Electronic Telegraph


Data over long distance wire in the form of codes

In 1832 (specific date unknown), Pavel Schilling (also known as Paul Schilling), invented the common electrical telegraph, having improved upon previous optical models of the telegraph by allowing transmission lengths that exceeded 1,200 meters, far surpassing its optical predecessors.[10]

In 1833 (specific date unknown), Carl Friedrich Gauss and Wilhelm Weber invented their own communications code which could be transmitted over Schilling's electrical telegraph, and which later became the foundation for Morse code and, ultimately, digital signal processing.

The significance of this work for the IT industry is twofold. In addition to the ability to transmit and communicate electronic signals (i.e. data) over medium such as wire for long distances, the work also became the foundation for the electronic teletypewriter and, ultimately, the electronic keyboard, which allowed humans to control information technology and communicate data through the human sense of touch.


Transmission of data and information evolves to handle voice and audio

In March of 1876, the United States Patent and Trademark Office (USPTO) granted Alexander Graham Bell a patent for a device that allowed the transmission of analog audio signals over wire – i.e., the telephone.

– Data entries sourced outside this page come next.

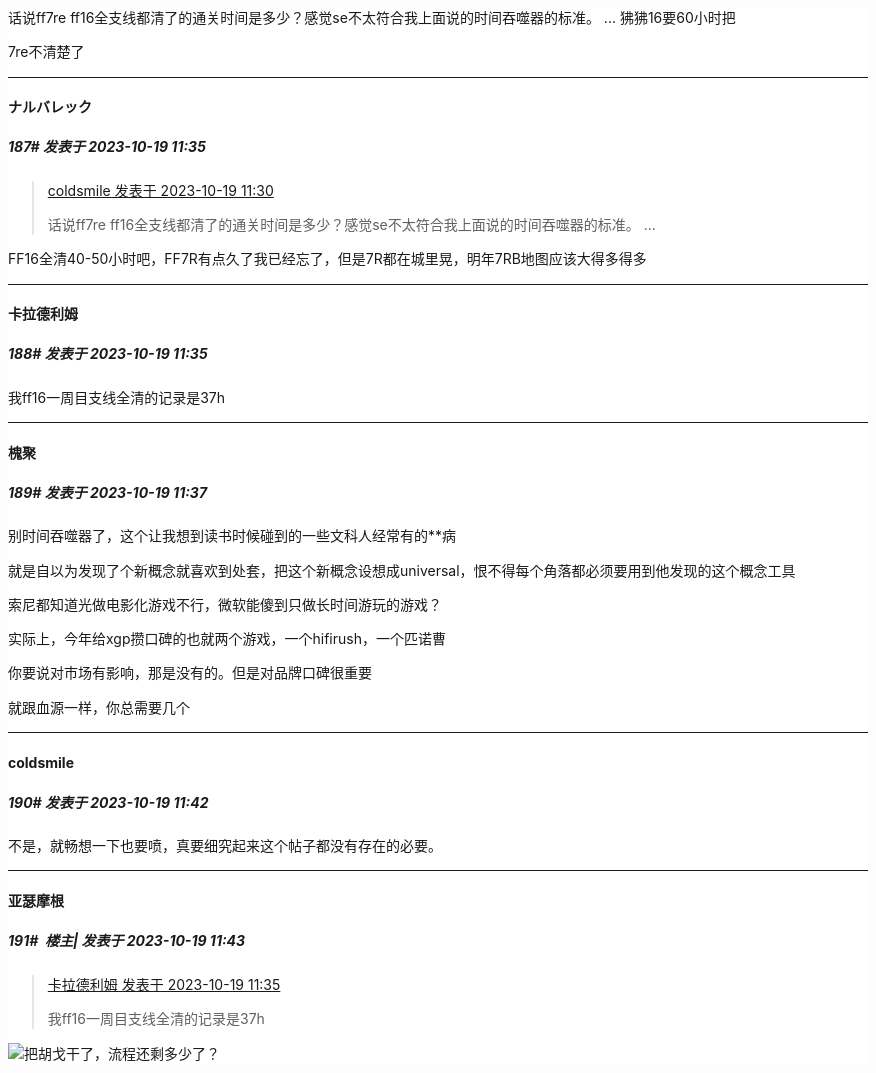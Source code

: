 话说ff7re ff16全支线都清了的通关时间是多少？感觉se不太符合我上面说的时间吞噬器的标准。 ...</blockquote>
狒狒16要60小时把

7re不清楚了

*****

####  ナルバレック  
##### 187#       发表于 2023-10-19 11:35

<blockquote><a href="httphttps://bbs.saraba1st.com/2b/forum.php?mod=redirect&amp;goto=findpost&amp;pid=62761805&amp;ptid=2156895" target="_blank">coldsmile 发表于 2023-10-19 11:30</a>

话说ff7re ff16全支线都清了的通关时间是多少？感觉se不太符合我上面说的时间吞噬器的标准。 ...</blockquote>
FF16全清40-50小时吧，FF7R有点久了我已经忘了，但是7R都在城里晃，明年7RB地图应该大得多得多

*****

####  卡拉德利姆  
##### 188#       发表于 2023-10-19 11:35

我ff16一周目支线全清的记录是37h

*****

####  槐聚  
##### 189#       发表于 2023-10-19 11:37

别时间吞噬器了，这个让我想到读书时候碰到的一些文科人经常有的**病

就是自以为发现了个新概念就喜欢到处套，把这个新概念设想成universal，恨不得每个角落都必须要用到他发现的这个概念工具

索尼都知道光做电影化游戏不行，微软能傻到只做长时间游玩的游戏？

实际上，今年给xgp攒口碑的也就两个游戏，一个hifirush，一个匹诺曹

你要说对市场有影响，那是没有的。但是对品牌口碑很重要

就跟血源一样，你总需要几个

*****

####  coldsmile  
##### 190#       发表于 2023-10-19 11:42

不是，就畅想一下也要喷，真要细究起来这个帖子都没有存在的必要。

*****

####  亚瑟摩根  
##### 191#         楼主| 发表于 2023-10-19 11:43

<blockquote><a href="httphttps://bbs.saraba1st.com/2b/forum.php?mod=redirect&amp;goto=findpost&amp;pid=62761884&amp;ptid=2156895" target="_blank">卡拉德利姆 发表于 2023-10-19 11:35</a>

我ff16一周目支线全清的记录是37h</blockquote>
<img src="https://static.saraba1st.com/image/smiley/face2017/001.png" referrerpolicy="no-referrer">把胡戈干了，流程还剩多少了？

While there is dispute over who first invented the telephone, Bell was the first to receive a patent for such work, allowing him to secure commercial rights for its development and sale.[11]

The award of the patent became the foundation for what would become the Bell Telephone Company, on July 9, 1877 and all its derivative Bell companies, which all evolved to take significant roles in the development of the Information technology industry as they created competition around telephony and, more specifically, the advancement of analog (and later digital) data and information over various forms of transmission media.[12]

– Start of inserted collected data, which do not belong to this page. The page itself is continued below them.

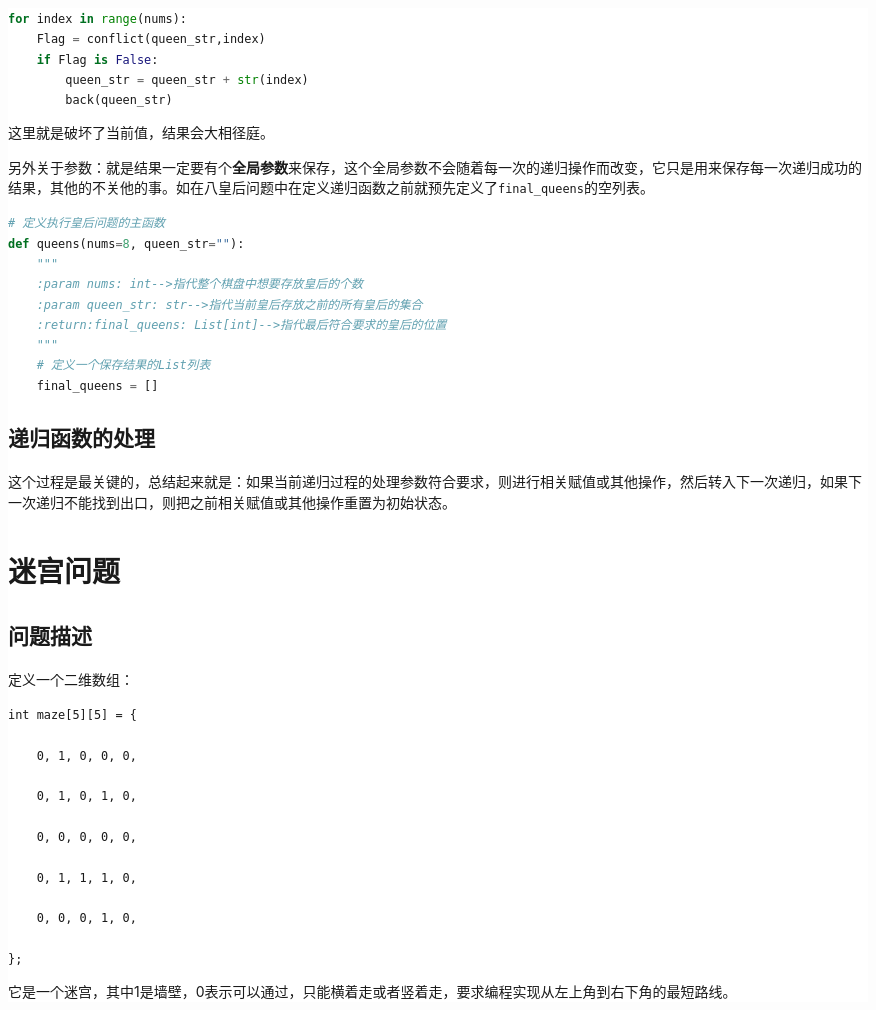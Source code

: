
```python
for index in range(nums):
    Flag = conflict(queen_str,index)
    if Flag is False:
        queen_str = queen_str + str(index)
        back(queen_str)
```

这里就是破坏了当前值，结果会大相径庭。

另外关于参数：就是结果一定要有个**全局参数**来保存，这个全局参数不会随着每一次的递归操作而改变，它只是用来保存每一次递归成功的结果，其他的不关他的事。如在八皇后问题中在定义递归函数之前就预先定义了`final_queens`的空列表。

```python
# 定义执行皇后问题的主函数
def queens(nums=8, queen_str=""):
    """
    :param nums: int-->指代整个棋盘中想要存放皇后的个数
    :param queen_str: str-->指代当前皇后存放之前的所有皇后的集合
    :return:final_queens: List[int]-->指代最后符合要求的皇后的位置
    """
    # 定义一个保存结果的List列表
    final_queens = []
```

## 递归函数的处理

这个过程是最关键的，总结起来就是：如果当前递归过程的处理参数符合要求，则进行相关赋值或其他操作，然后转入下一次递归，如果下一次递归不能找到出口，则把之前相关赋值或其他操作重置为初始状态。

# 迷宫问题

## 问题描述

定义一个二维数组：

```text
int maze[5][5] = {

	0, 1, 0, 0, 0,

	0, 1, 0, 1, 0,

	0, 0, 0, 0, 0,

	0, 1, 1, 1, 0,

	0, 0, 0, 1, 0,

};
```

它是一个迷宫，其中1是墙壁，0表示可以通过，只能横着走或者竖着走，要求编程实现从左上角到右下角的最短路线。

Wireless data transmission is born

Wireless Transmission

In 1879 (specific date unknown), David E. Hughes is credited with having transmitted the first radio signals over a few hundred yards, without a physical medium such as a cable, by means of what was described as a clockwork keyed transmitter.[13][14][15] Hughes's work is significant in that it would become the very foundation for what is now the wireless backbone of our vast and rapidly growing mobile communications and computing network.

In addition to the work performed by Hughes, Thomas Edison used a vibrating magnet to develop induction transmission of signals. Based on this work, in 1988 he delivered a simple communications system that allowed for the transmission of signals for the Lehigh Valley Railroad, earning him a patent for his work, in 1891 (U.S. patent 465,971).

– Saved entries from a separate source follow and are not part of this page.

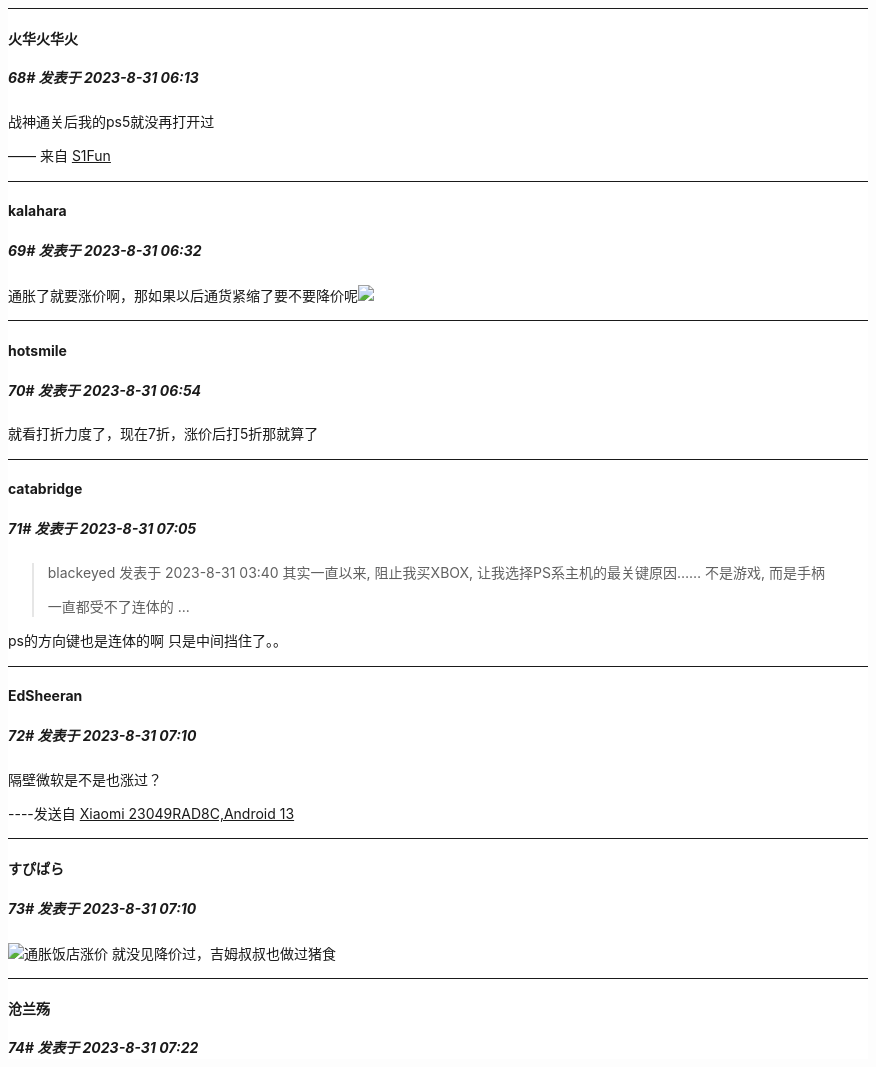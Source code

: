 *****

####  火华火华火  
##### 68#       发表于 2023-8-31 06:13

战神通关后我的ps5就没再打开过

—— 来自 [S1Fun](https://s1fun.koalcat.com)

*****

####  kalahara  
##### 69#       发表于 2023-8-31 06:32

通胀了就要涨价啊，那如果以后通货紧缩了要不要降价呢<img src="https://static.saraba1st.com/image/smiley/face2017/052.png" referrerpolicy="no-referrer">

*****

####  hotsmile  
##### 70#       发表于 2023-8-31 06:54

就看打折力度了，现在7折，涨价后打5折那就算了

*****

####  catabridge  
##### 71#       发表于 2023-8-31 07:05

<blockquote>blackeyed 发表于 2023-8-31 03:40
其实一直以来, 阻止我买XBOX, 让我选择PS系主机的最关键原因…… 不是游戏, 而是手柄

一直都受不了连体的 ...</blockquote>
ps的方向键也是连体的啊 只是中间挡住了。。

*****

####  EdSheeran  
##### 72#       发表于 2023-8-31 07:10

隔壁微软是不是也涨过？

----发送自 [Xiaomi 23049RAD8C,Android 13](http://stage1.5j4m.com/?1.37)

*****

####  すぴぱら  
##### 73#       发表于 2023-8-31 07:10

<img src="https://static.saraba1st.com/image/smiley/face2017/067.png" referrerpolicy="no-referrer">通胀饭店涨价 就没见降价过，吉姆叔叔也做过猪食

*****

####  沧兰殇  
##### 74#       发表于 2023-8-31 07:22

In 1888, Heinrich Hertz was able to prove the existence of electromagnetic waves, which is the underlying basis of most wireless technology.[16][17]

While Michael Faraday and James Clerk Maxwell had predicted the theory of electromagnetic waves in earlier research, Hertz was able to prove that electromagnetic waves traveled through space in direct paths and could be transmitted as well as received by an electromagnetic transmitter and receiver, respectively.[16][17]

As wireless data and information transmission progressed, practical applications of wireless radio communication and radio remote control technology were implemented by later inventors, such as Nikola Tesla.


Video establishes itself as a means of data and information transmission

In 1897 (specific date unspecified), German physicist Ferdinand Braun published his work on the Braun tube, which would later drive experimentation for the development of the Cathode Ray Tube (CRT).[18]

Visual transmission of signals would ultimately become the foundation for the television and, even later, the computer monitor, both prevalent to many of the products sold in the Information technology industry which leverage video as a means of data and information transmission.

The 1900s

Transistors become the foundation for semiconductors

In 1925 (specific date unknown), the physicist Julius Edgar Lilienfeld, working in Canada at the time, filed a patent for a field-effect transistor (FET), which was intended to be a solid-state replacement for the triode.[19][20] Later, Lilienfeld would also file patents in the United States, both in 1926 and in 1928, further solidifying the foundation for what would become a booming semiconductor industry, in the not so distant future and despite his not having published any formal research on the topics.[21][22][23][24] The magnitude of his work can only be measured by understanding that almost every electrical device sold in the modern era, which relies on, manipulates, or transmits data, has one or more semiconductors in it.

Data Storage


Storage as a means of persisting data and information

In 1932 (specific date unknown), what was called Drum memory was invented by Gustav Tauschek, in Austria. It would become the first form of a magnetic data storage device and the foundation for computer related data storage work.[25]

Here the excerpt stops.